The COVID-19 pandemic has put breakthrough technologies like AI, Machine Learning, and data analytics to test in real-time. For a long time now, the capabilities of AI and Machine learning have been the talk of the town, and people have been eager to see how these sophisticated algorithms can help humanity in the event of a catastrophe.
While countries are grappling to control the spread of the coronavirus with the aid of technological advancements, this article discusses whether AI is capable of predicting disease threats or not.
AI in the wake of COVID-19 pandemic
BlueDot, a Canadian artificial intelligence firm has been in limelight recently for displaying its advanced capabilities in AI when it comes to predicting diseases. The firm’s AI algorithm predicted the outbreak of the COVID-19 pandemic and issued warnings ahead of the World Health Organization. The Algorithm leveraged huge amounts of data collated from airline data, reports from animal and plants disease tracking networks, and stories across various languages to predict disease outbreaks and trace disease spreads.
Companies like BlueDot and Metabiota use Natural Language Processing (NLP) algorithms to monitor official healthcare reports, news outlets, social media data, air-travel data, and any other such relevant data to predict the spread of a disease. Metabiota’s report on the COVID-19 pandemic is a solid case in point when it comes to assessing AI’s prediction capabilities. The firm’s report on Feb 25th predicted 127,000 cumulative cases around the globe by March 3rd and also anticipated a list of countries that may report new cases vis a vis the coronavirus infections. The countries include China, Italy, Iran, and the US. Well, seemingly, the results seem fairly accurate.
How data is driving AI to connect the dots
Data is the fuel for AI’s engine. Companies are exploring the capabilities of AI and Machine Learning in unlocking the potential of big data and predicting disease threats. Stratifyd, a data analytics company that hails from North Carolina, is building an AI algorithm to monitor posts on social media platforms like Facebook and Twitter and cross–check them with disease descriptions taken from National Institutes of Health, the World Organisation for Animal Health and the global microbial identifier database (stores the genome sequencing information).

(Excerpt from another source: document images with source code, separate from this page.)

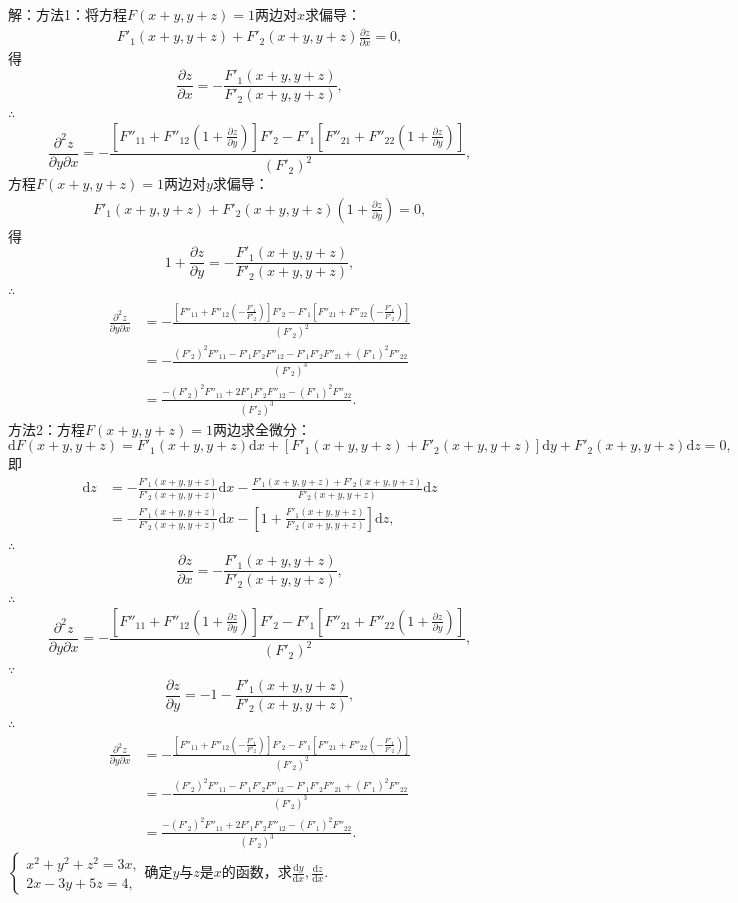 \documentclass[12pt,UTF8]{ctexart}
\begin{document}
\begin{enumerate}
解：方法1：将方程$F(x+y,y+z)=1$两边对$x$求偏导：
\[\begin{split}
F'_1(x+y,y+z)+F'_2(x+y,y+z)\frac{\partial z}{\partial x}=0,
\end{split}\]
得
\[
\frac{\partial z}{\partial x}=-\frac{F'_1(x+y,y+z)}{F'_2(x+y,y+z)},
\]
$\therefore$
\[
\frac{\partial^2z}{\partial y\partial x}=-\frac{[F''_{11}+F''_{12}(1+\frac{\partial z}{\partial y})]F'_2-F'_1[F''_{21}+F''_{22}(1+\frac{\partial z}{\partial y})]}{(F'_2)^2},
\]
方程$F(x+y,y+z)=1$两边对$y$求偏导：
\[\begin{split}
F'_1(x+y,y+z)+F'_2(x+y,y+z)(1+\frac{\partial z}{\partial y})=0,
\end{split}\]
得
\[
1+\frac{\partial z}{\partial y}=-\frac{F'_1(x+y,y+z)}{F'_2(x+y,y+z)},
\]
$\therefore$
\[\begin{split}
\frac{\partial^2z}{\partial y\partial x}&=-\frac{[F''_{11}+F''_{12}(-\frac{F'_1}{F'_2})]F'_2-F'_1[F''_{21}+F''_{22}(-\frac{F'_1}{F'_2})]}{(F'_2)^2}\\
&=-\frac{(F'_2)^2F''_{11}-F'_1F'_2F''_{12}-F'_1F'_2F''_{21}+(F'_1)^2F''_{22}}{(F'_2)^3}\\
&=\frac{-(F'_2)^2F''_{11}+2F'_1F'_2F''_{12}-(F'_1)^2F''_{22}}{(F'_2)^3}.
\end{split}\]
方法2：方程$F(x+y,y+z)=1$两边求全微分：
\[
\mathrm dF(x+y,y+z)=F'_1(x+y,y+z)\mathrm dx+[F'_1(x+y,y+z)+F'_2(x+y,y+z)]\mathrm dy+F'_2(x+y,y+z)\mathrm dz=0,
\]
即
\[\begin{split}
\mathrm dz&=-\frac{F'_1(x+y,y+z)}{F'_2(x+y,y+z)}\mathrm dx-\frac{F'_1(x+y,y+z)+F'_2(x+y,y+z)}{F'_2(x+y,y+z)}\mathrm dz\\
&=-\frac{F'_1(x+y,y+z)}{F'_2(x+y,y+z)}\mathrm dx-[1+\frac{F'_1(x+y,y+z)}{F'_2(x+y,y+z)}]\mathrm dz,
\end{split}\]
$\therefore$
\[
\frac{\partial z}{\partial x}=-\frac{F'_1(x+y,y+z)}{F'_2(x+y,y+z)},
\]
$\therefore$
\[
\frac{\partial^2z}{\partial y\partial x}=-\frac{[F''_{11}+F''_{12}(1+\frac{\partial z}{\partial y})]F'_2-F'_1[F''_{21}+F''_{22}(1+\frac{\partial z}{\partial y})]}{(F'_2)^2},
\]
$\because$
\[
\frac{\partial z}{\partial y}=-1-\frac{F'_1(x+y,y+z)}{F'_2(x+y,y+z)},
\]
$\therefore$
\[\begin{split}
\frac{\partial^2z}{\partial y\partial x}&=-\frac{[F''_{11}+F''_{12}(-\frac{F'_1}{F'_2})]F'_2-F'_1[F''_{21}+F''_{22}(-\frac{F'_1}{F'_2})]}{(F'_2)^2}\\
&=-\frac{(F'_2)^2F''_{11}-F'_1F'_2F''_{12}-F'_1F'_2F''_{21}+(F'_1)^2F''_{22}}{(F'_2)^3}\\
&=\frac{-(F'_2)^2F''_{11}+2F'_1F'_2F''_{12}-(F'_1)^2F''_{22}}{(F'_2)^3}.
\end{split}\]
$\begin{cases}
x^2+y^2+z^2=3x,\\
2x-3y+5z=4,
\end{cases}$确定$y$与$z$是$x$的函数，求$\frac{\mathrm dy}{\mathrm dx},\frac{\mathrm dz}{\mathrm dx}$.


\end{enumerate}
\end{document}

Apart from predicting diseases, AI, Machine Learning, and data analytics are also helpful in developing drugs for contagious diseases. These advanced algorithms possess the capability to study and analyse millions of biological or molecular structures quickly to understand PPIs (Protein-Protein interactions) and build relevant epitomes (basic combinations of acids to develop vaccines or drugs) accordingly. SRI International, an American non-profit, scientific research institute, is implementing AI tools to assist scientists in drug development.
Can AI be relied upon to predict disease threats?
The accuracy of AI’s results depends on the quality and integrity of the input data. However, the plethora of data available today is highly unstructured and requires intense cleansing and organizing to glean meaningful insights. Deep learning is a new technique that is leveraged to process the unstructured data meticulously and provide clean and quality data for AI.
In situations of fast-spreading diseases, like the one we are facing now – the COVID-19 pandemic – fake and inaccurate information spreads like a wildfire. In these circumstances, media may exaggerate things while authorities may sugar coat them. This creates inconsistency in data related to the disease spread and makes it difficult to predict disease spread accurately. Also, improper analysis of the disease data leads to data gaps and outliers which may spoil the results of AI predictions holistically.
Additionally, viruses can mutate while traveling across various hosts. People across different geographies can be affected by a deadly flu in different periods. To understand the medium of transmission for the flu and underpin accurate flu symptoms, it is necessary to access public health data from various regions. But the current-day data security and privacy regulations are hindering the health data collection and the process of examining the virus proteins in-depth. Ahmer Inam at Pactera Edge, a data and AI consultancy firm, states that predictions would do better if public health data wasn’t confined just to government agencies, as it is in many countries, including the US.
Any AI model is as good as the data provided to it. While AI pledges to identify disease threats and predict how fast diseases may spread, data gaps and poor-quality data may leave the AI algorithms skewed. Though there are limitless possibilities for countries and the Healthcare industry to advance with the power of AI, a lot more time, data, and collaboration between nations is essential to bring this vision to life. Since all of the critical factors are in short supply now, AI may not be of much help with the present-day COVID-19 pandemic but certainly could be of assistance for the next one.